(Beginning of Records provided)

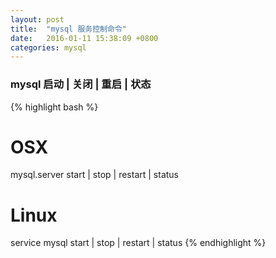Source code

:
 ```yaml
---
layout: post
title:  "mysql 服务控制命令"
date:   2016-01-11 15:38:09 +0800
categories: mysql
---
```


### mysql 启动 | 关闭 | 重启 | 状态

{% highlight bash %}
# OSX
mysql.server start | stop | restart | status

# Linux
service mysql start | stop | restart | status
{% endhighlight %}
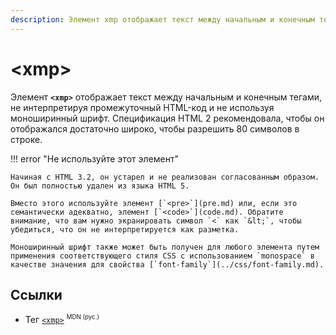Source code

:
 ```yaml
---
description: Элемент xmp отображает текст между начальным и конечным тегами, не интерпретируя промежуточный HTML-код и не используя моноширинный шрифт
---
```


# &lt;xmp&gt;

Элемент **`<xmp>`** отображает текст между начальным и конечным тегами, не интерпретируя промежуточный HTML-код и не используя моноширинный шрифт. Спецификация HTML 2 рекомендовала, чтобы он отображался достаточно широко, чтобы разрешить 80 символов в строке.

!!! error "Не используйте этот элемент"

    Начиная с HTML 3.2, он устарел и не реализован согласованным образом. Он был полностью удален из языка HTML 5.

    Вместо этого используйте элемент [`<pre>`](pre.md) или, если это семантически адекватно, элемент [`<code>`](code.md). Обратите внимание, что вам нужно экранировать символ `<` как `&lt;`, чтобы убедиться, что он не интерпретируется как разметка.

    Моноширинный шрифт также может быть получен для любого элемента путем применения соответствующего стиля CSS с использованием `monospace` в качестве значения для свойства [`font-family`](../css/font-family.md).

## Ссылки

- Тег [`<xmp>`](https://developer.mozilla.org/ru/docs/Web/HTML/Element/xmp) <sup><small>MDN (рус.)</small></sup>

(End of Records provided)

* [What is being asked]:
Everything in the data must be printed verbatim except the pictures.

* [Output]:
Source code

:
 ```yaml
---
layout: post
title:  "mysql 服务控制命令"
date:   2016-01-11 15:38:09 +0800
categories: mysql
---
```


### mysql 启动 | 关闭 | 重启 | 状态

{% highlight bash %}
# OSX
mysql.server start | stop | restart | status

# Linux
service mysql start | stop | restart | status
{% endhighlight %}
Source code

:
 ```yaml
---
description: Элемент xmp отображает текст между начальным и конечным тегами, не интерпретируя промежуточный HTML-код и не используя моноширинный шрифт
---
```


# &lt;xmp&gt;

Элемент **`<xmp>`** отображает текст между начальным и конечным тегами, не интерпретируя промежуточный HTML-код и не используя моноширинный шрифт. Спецификация HTML 2 рекомендовала, чтобы он отображался достаточно широко, чтобы разрешить 80 символов в строке.

!!! error "Не используйте этот элемент"

    Начиная с HTML 3.2, он устарел и не реализован согласованным образом. Он был полностью удален из языка HTML 5.

    Вместо этого используйте элемент [`<pre>`](pre.md) или, если это семантически адекватно, элемент [`<code>`](code.md). Обратите внимание, что вам нужно экранировать символ `<` как `&lt;`, чтобы убедиться, что он не интерпретируется как разметка.

    Моноширинный шрифт также может быть получен для любого элемента путем применения соответствующего стиля CSS с использованием `monospace` в качестве значения для свойства [`font-family`](../css/font-family.md).

## Ссылки

- Тег [`<xmp>`](https://developer.mozilla.org/ru/docs/Web/HTML/Element/xmp) <sup><small>MDN (рус.)</small></sup>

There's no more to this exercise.